ITEM 5.02 DEPARTURE OF DIRECTORS OR CERTAIN OFFICERS;
ELECTION OF DIRECTORS; APPOINTMENT OF CERTAIN OFFICERS;
COMPENSATORY ARRANGEMENTS OF CERTAIN OFFICERS
(e) The Company entered into an Amendment, dated May 1, 2009, to
the Employment Agreement of William E. Saxelby, President and
Chief Executive Officer of the Company. The Company and Mr.
Saxelby are parties to an Employment Agreement dated as of
September 28, 2005. The Employment Agreement provides that if
Mr. Saxelby is employed by the Company on September 28, 2010
(or if his employment terminates prior to that date under
certain circumstances described in the Employment Agreement),
he is entitled to receive a supplemental pension under the
Company's Supplemental Key Executive Retirement Plan (the
"SERP"), calculated as if he had completed 20 years of service
with the Company (the "Supplemental SERP Benefit").
The Company, effective March 31, 2009, amended the SERP with
respect to Mr. Saxelby to provide that the SERP became a
"frozen plan" and that all benefit accruals thereunder ceased
as of such date. The Amendment to Mr. Saxelby's Employment
Agreement provides that the Supplemental SERP Benefit will be
provided under a defined contribution nonqualified deferred
compensation plan maintained by the Company (the "NQ Excess
Plan") instead of under the SERP. To effectuate this, the
Amendment provides that on September 28, 2010 (or an earlier
date if his employment terminates prior to that date under the
circumstances referenced above under which Mr. Saxelby would
have been eligible for the Supplemental SERP Benefit), the
Company shall credit $1,323,684 to Mr. Saxelby's account in the
NQ Excess Plan. This amount reflects the expected then present
value of the Supplemental SERP Benefit. Distribution of the
Supplemental SERP Benefit shall be made in the form of a life
annuity, subject to terms outlined in the Amendment to the
Employment Agreement. The Amendment also provides that Mr.

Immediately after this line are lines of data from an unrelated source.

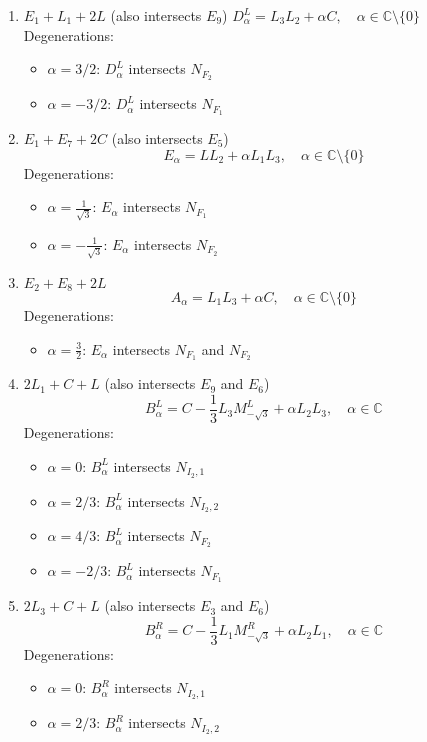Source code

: \documentclass{article}
\newcommand{\C}{\mathbb{C}}
\begin{document}
\begin{enumerate}
  \item $E_1 + L_1 + 2L$ (also intersects $E_9$)
  $D_{\alpha}^L = L_3L_2 + \alpha C, \quad \alpha \in \C \setminus\{0\}$
  Degenerations:
  \begin{itemize}
      \item $\alpha = 3/2$: $D_{\alpha}^L$ intersects $N_{F_2}$
      \item $\alpha = -3/2$: $D_{\alpha}^L$ intersects $N_{F_1}$
  \end{itemize}
  \item $E_1 + E_7 + 2C$ (also intersects $E_5$)
  \[E_\alpha = LL_2 + \alpha L_1L_3, \quad \alpha \in \C \setminus\{0\}\]
  Degenerations:
  \begin{itemize}
      \item $\alpha = \frac{1}{\sqrt{3}}$: $E_{\alpha}$ intersects $N_{F_1}$
      \item $\alpha = -\frac{1}{\sqrt{3}}$: $E_{\alpha}$ intersects $N_{F_2}$
  \end{itemize}
  \item $E_2 + E_8 + 2L$
  \[A_\alpha = L_1L_3 + \alpha C, \quad \alpha \in \C \setminus\{0\}\]
  Degenerations:
  \begin{itemize}
      \item $\alpha = \frac{3}{2}$: $E_{\alpha}$ intersects $N_{F_1}$ and $N_{F_2}$
  \end{itemize}
  \item $2L_1 + C + L$ (also intersects $E_9$ and $E_6$)
  \[B_\alpha^L = C - \frac{1}{3}L_3M_{-\sqrt{3}}^L + \alpha L_2 L_3, \quad \alpha \in \C\]
  Degenerations:
  \begin{itemize}
      \item $\alpha = 0$: $B_\alpha^L$ intersects $N_{I_2,1}$
      \item $\alpha = 2/3$: $B_\alpha^L$ intersects $N_{I_2,2}$
      \item $\alpha = 4/3$: $B_\alpha^L$ intersects $N_{F_2}$
      \item $\alpha = -2/3$: $B_\alpha^L$ intersects $N_{F_1}$
  \end{itemize}
  \item $2L_3 + C + L$ (also intersects $E_3$ and $E_6$)
  \[B_\alpha^R = C - \frac{1}{3}L_1M_{-\sqrt{3}}^R + \alpha L_2 L_1, \quad \alpha \in \C\]
  Degenerations:
  \begin{itemize}
      \item $\alpha = 0$: $B_\alpha^R$ intersects $N_{I_2,1}$
      \item $\alpha = 2/3$: $B_\alpha^R$ intersects $N_{I_2,2}$

\end{itemize}
\end{enumerate}
\end{document}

Saxelby's benefit under the SERP shall be cancelled as of the
date the Company credits the amount described above to Mr.
Saxelby's account in the NQ Excess Plan.
This disclosure is qualified in its entirety by reference to
the complete Amendment to the Employment Agreement filed as
Exhibit 10.1 to this current report on Form 8-K.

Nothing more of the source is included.